### [WHAT TO DO]
A line belongs in the answer only if it contains the word "user"; copy every such line from the listing below.

***** DATA FOR REVIEW *****

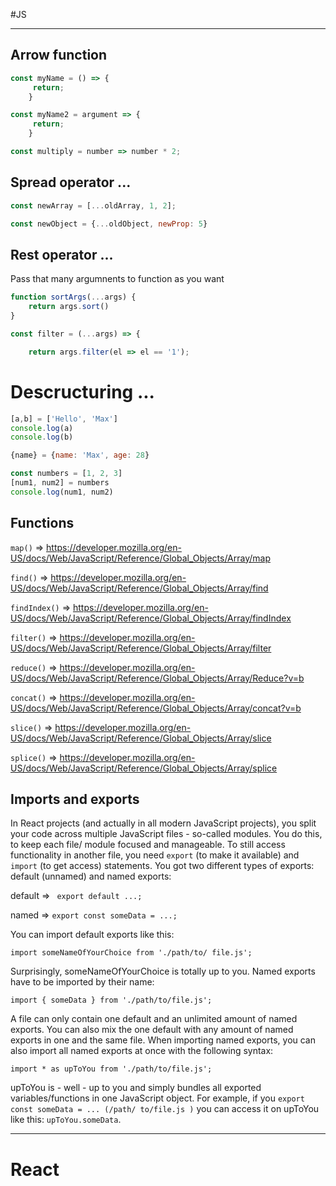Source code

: #JS
__________________________
## Arrow function
```js
const myName = () => {
     return;
    }

const myName2 = argument => {
     return;
    }

const multiply = number => number * 2;

```

## Spread operator ...

```js
const newArray = [...oldArray, 1, 2];

const newObject = {...oldObject, newProp: 5}
```

## Rest operator ...
Pass that many argumnents to function as you want

 ```js
 function sortArgs(...args) {
     return args.sort()
 }
 ```

```js
const filter = (...args) => {

    return args.filter(el => el == '1');
```

# Descructuring ...

```js
[a,b] = ['Hello', 'Max']
console.log(a)
console.log(b)

{name} = {name: 'Max', age: 28}
```

```js
const numbers = [1, 2, 3]
[num1, num2] = numbers
console.log(num1, num2)
```

## Functions


`map()`  => https://developer.mozilla.org/en-US/docs/Web/JavaScript/Reference/Global_Objects/Array/map

`find()`  => https://developer.mozilla.org/en-US/docs/Web/JavaScript/Reference/Global_Objects/Array/find

`findIndex()`  => https://developer.mozilla.org/en-US/docs/Web/JavaScript/Reference/Global_Objects/Array/findIndex

`filter()`  => https://developer.mozilla.org/en-US/docs/Web/JavaScript/Reference/Global_Objects/Array/filter

`reduce()`  => https://developer.mozilla.org/en-US/docs/Web/JavaScript/Reference/Global_Objects/Array/Reduce?v=b

`concat()`  => https://developer.mozilla.org/en-US/docs/Web/JavaScript/Reference/Global_Objects/Array/concat?v=b

`slice()`  => https://developer.mozilla.org/en-US/docs/Web/JavaScript/Reference/Global_Objects/Array/slice

`splice()`  => https://developer.mozilla.org/en-US/docs/Web/JavaScript/Reference/Global_Objects/Array/splice



## Imports and exports
In React projects (and actually in all modern JavaScript
projects), you split your code across multiple JavaScript
files - so-called modules. You do this, to keep each file/
module focused and manageable.
To still access functionality in another file, you need `export`
(to make it available) and `import` (to get
access) statements.
You got two different types of
exports: default (unnamed) and named exports:

default => ` export default ...;`

named => `export const someData = ...;`

You can import default exports like this:

`import someNameOfYourChoice from './path/to/
file.js';`

Surprisingly, someNameOfYourChoice is totally up to you.
Named exports have to be imported by their name:

`import { someData } from './path/to/file.js';`

A file can only contain one default and an unlimited amount
of named exports. You can also mix the one default with
any amount of named exports in one and the same file.
When importing named exports, you can also import all
named exports at once with the following syntax:

`import * as upToYou from './path/to/file.js';`

upToYou is - well - up to you and simply bundles all
exported variables/functions in one JavaScript object. For
example, if you `export const someData = ... (/path/
to/file.js )` you can access it on upToYou like
this: `upToYou.someData`.

__________

# React

```js

```

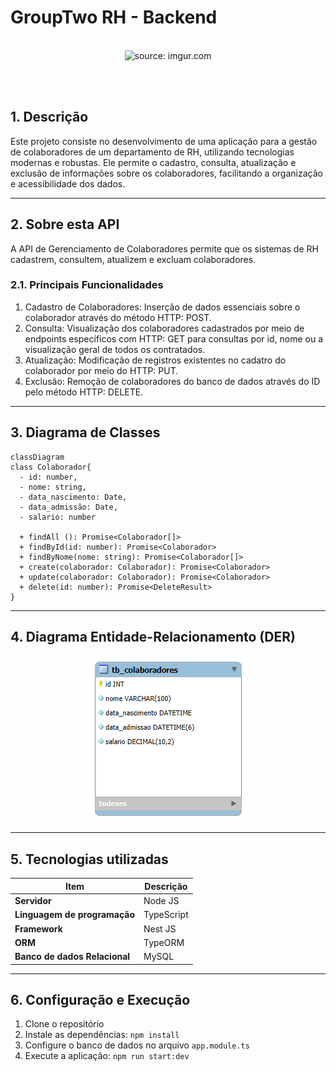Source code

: # GroupTwo RH - Backend

<br />

<div align="center">
    <img src="https://i.imgur.com/icgjsRQ.png" title="source: imgur.com" width="50%"/>
</div>


<br /><br />

## 1. Descrição

Este projeto consiste no desenvolvimento de uma aplicação para a gestão de colaboradores de um departamento de RH, utilizando tecnologias modernas e robustas. Ele permite o cadastro, consulta, atualização e exclusão de informações sobre os colaboradores, facilitando a organização e acessibilidade dos dados.

------

## 2. Sobre esta API

A API de Gerenciamento de Colaboradores permite que os sistemas de RH cadastrem, consultem, atualizem e excluam colaboradores.

### 2.1. Principais Funcionalidades

1. Cadastro de Colaboradores: Inserção de dados essenciais sobre o colaborador através do método HTTP: POST.
2. Consulta: Visualização dos colaboradores cadastrados por meio de endpoints específicos com HTTP: GET para consultas por id, nome ou a visualização geral de todos os contratados.
3. Atualização: Modificação de registros existentes no cadatro do colaborador por meio do HTTP: PUT.
4. Exclusão: Remoção de colaboradores do banco de dados através do ID pelo método HTTP: DELETE.

------

## 3. Diagrama de Classes

```mermaid
classDiagram
class Colaborador{
  - id: number,
  - nome: string,
  - data_nascimento: Date,
  - data_admissão: Date,
  - salario: number

  + findAll (): Promise<Colaborador[]>
  + findById(id: number): Promise<Colaborador>
  + findByNome(nome: string): Promise<Colaborador[]>
  + create(colaborador: Colaborador): Promise<Colaborador>
  + update(colaborador: Colaborador): Promise<Colaborador>
  + delete(id: number): Promise<DeleteResult>
}
```

------

## 4. Diagrama Entidade-Relacionamento (DER)

<div align="center">
    <img src="./doc/images/DER_projetoRh.png" title="source: imgur.com" />
</div>



------

## 5. Tecnologias utilizadas

| Item                          | Descrição  |
| ----------------------------- | ---------- |
| **Servidor**                  | Node JS    |
| **Linguagem de programação**  | TypeScript |
| **Framework**                 | Nest JS    |
| **ORM**                       | TypeORM    |
| **Banco de dados Relacional** | MySQL      |

------

## 6. Configuração e Execução

1. Clone o repositório
2. Instale as dependências: `npm install`
3. Configure o banco de dados no arquivo `app.module.ts`
4. Execute a aplicação: `npm run start:dev`
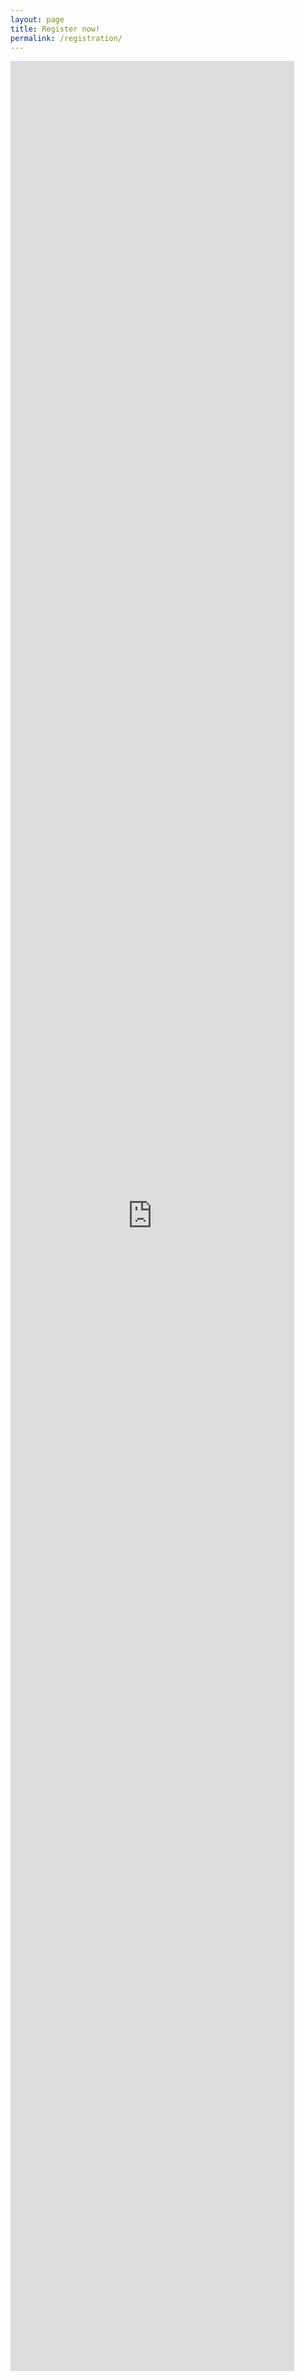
 ```yaml
---
layout: page
title: Register now!
permalink: /registration/
---
```


<iframe src="https://docs.google.com/forms/d/e/1FAIpQLScDXy2fgrwa3XcoSTmQ5OFxtc4kHwJolWcn8blatzf2i2GY4w/viewform?embedded=true" width="90%" height="3696" frameborder="0" marginheight="0" marginwidth="0">Loading…</iframe>

<script>
document.querySelector("iframe").addEventListener("load", 
    function() {
        window.scrollTo({
    top: 250,
    left: 0,
    behavior: 'smooth'
  });
});
</script>
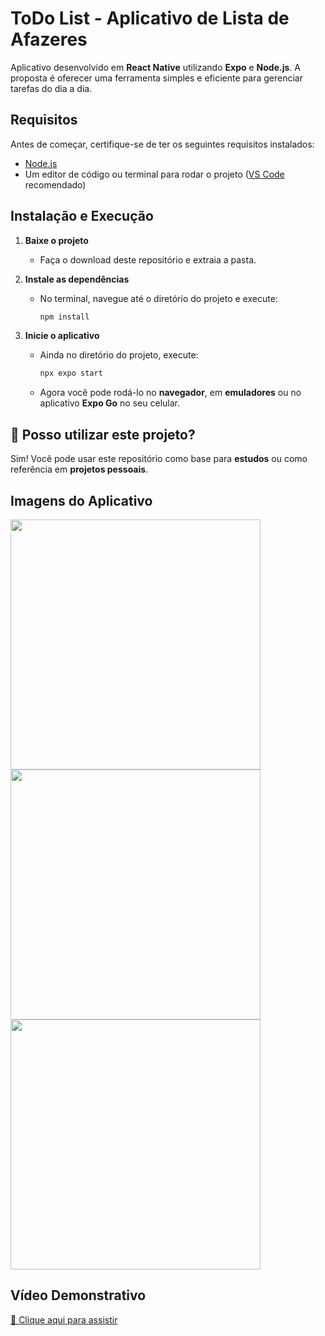 #  ToDo List - Aplicativo de Lista de Afazeres  

Aplicativo desenvolvido em **React Native** utilizando **Expo** e **Node.js**. A proposta é oferecer uma ferramenta simples e eficiente para gerenciar tarefas do dia a dia.  

##  Requisitos  

Antes de começar, certifique-se de ter os seguintes requisitos instalados:  
- [Node.js](https://nodejs.org/)  
- Um editor de código ou terminal para rodar o projeto ([VS Code](https://code.visualstudio.com/) recomendado)  

##  Instalação e Execução  

1. **Baixe o projeto**  
   - Faça o download deste repositório e extraia a pasta.  

2. **Instale as dependências**  
   - No terminal, navegue até o diretório do projeto e execute:  
     ```sh
     npm install
     ```  

3. **Inicie o aplicativo**  
   - Ainda no diretório do projeto, execute:  
     ```sh
     npx expo start
     ```  
   - Agora você pode rodá-lo no **navegador**, em **emuladores** ou no aplicativo **Expo Go** no seu celular.  

## 📌 Posso utilizar este projeto?  

Sim! Você pode usar este repositório como base para **estudos** ou como referência em **projetos pessoais**.  

##  Imagens do Aplicativo  

<img src="https://github.com/user-attachments/assets/39a5220e-7200-444b-b95e-14935eaccf30" width="400">  
<img src="https://github.com/user-attachments/assets/ea48b81a-6808-43b0-a7b9-d22b501241cb" width="400">  
<img src="https://github.com/user-attachments/assets/b730a1a5-3e6a-4ef7-bfe2-2e974888135b" width="400">  

##  Vídeo Demonstrativo  

[🔗 Clique aqui para assistir](https://github.com/user-attachments/assets/9e23f65a-9d2f-40f7-8605-4d1c27dc4bee)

*****

### [SOLUTION TO THIS EXERCISE]
<img src="https://github.com/user-attachments/assets/39a5220e-7200-444b-b95e-14935eaccf30" width="400">  
<img src="https://github.com/user-attachments/assets/ea48b81a-6808-43b0-a7b9-d22b501241cb" width="400">  
<img src="https://github.com/user-attachments/assets/b730a1a5-3e6a-4ef7-bfe2-2e974888135b" width="400">  
[🔗 Clique aqui para assistir](https://github.com/user-attachments/assets/9e23f65a-9d2f-40f7-8605-4d1c27dc4bee)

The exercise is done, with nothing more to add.